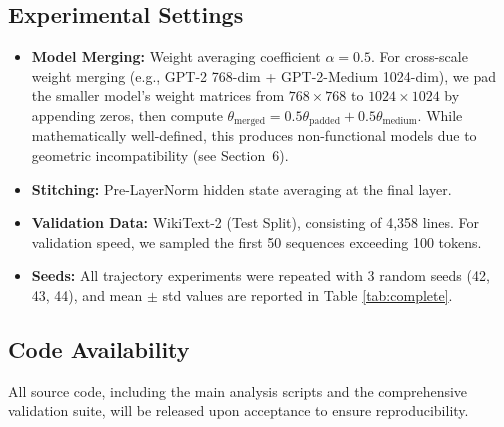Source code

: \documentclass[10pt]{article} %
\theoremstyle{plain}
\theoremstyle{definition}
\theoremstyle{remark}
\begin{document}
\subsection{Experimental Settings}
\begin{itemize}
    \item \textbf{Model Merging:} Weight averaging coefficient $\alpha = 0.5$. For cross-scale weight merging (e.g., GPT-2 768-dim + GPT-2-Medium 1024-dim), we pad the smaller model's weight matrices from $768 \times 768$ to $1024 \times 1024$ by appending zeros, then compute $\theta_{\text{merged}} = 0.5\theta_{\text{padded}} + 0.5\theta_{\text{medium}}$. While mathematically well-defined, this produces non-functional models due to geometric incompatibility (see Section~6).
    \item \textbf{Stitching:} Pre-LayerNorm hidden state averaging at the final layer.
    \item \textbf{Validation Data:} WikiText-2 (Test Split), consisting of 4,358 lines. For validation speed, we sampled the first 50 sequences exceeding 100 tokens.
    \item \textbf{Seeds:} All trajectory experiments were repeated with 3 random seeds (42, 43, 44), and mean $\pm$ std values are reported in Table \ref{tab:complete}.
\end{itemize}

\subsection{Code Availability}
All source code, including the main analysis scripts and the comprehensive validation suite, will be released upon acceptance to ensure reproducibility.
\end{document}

========

= About this exercise =
Repeat every record exactly, but not the pictures.

= Answer to this problem =
Source code

: \documentclass[10pt]{article} %
\theoremstyle{plain}
\theoremstyle{definition}
\theoremstyle{remark}
\begin{document}
\subsection{Experimental Settings}
\begin{itemize}
    \item \textbf{Model Merging:} Weight averaging coefficient $\alpha = 0.5$. For cross-scale weight merging (e.g., GPT-2 768-dim + GPT-2-Medium 1024-dim), we pad the smaller model's weight matrices from $768 \times 768$ to $1024 \times 1024$ by appending zeros, then compute $\theta_{\text{merged}} = 0.5\theta_{\text{padded}} + 0.5\theta_{\text{medium}}$. While mathematically well-defined, this produces non-functional models due to geometric incompatibility (see Section~6).
    \item \textbf{Stitching:} Pre-LayerNorm hidden state averaging at the final layer.
    \item \textbf{Validation Data:} WikiText-2 (Test Split), consisting of 4,358 lines. For validation speed, we sampled the first 50 sequences exceeding 100 tokens.
    \item \textbf{Seeds:} All trajectory experiments were repeated with 3 random seeds (42, 43, 44), and mean $\pm$ std values are reported in Table \ref{tab:complete}.
\end{itemize}

\subsection{Code Availability}
All source code, including the main analysis scripts and the comprehensive validation suite, will be released upon acceptance to ensure reproducibility.
\end{document}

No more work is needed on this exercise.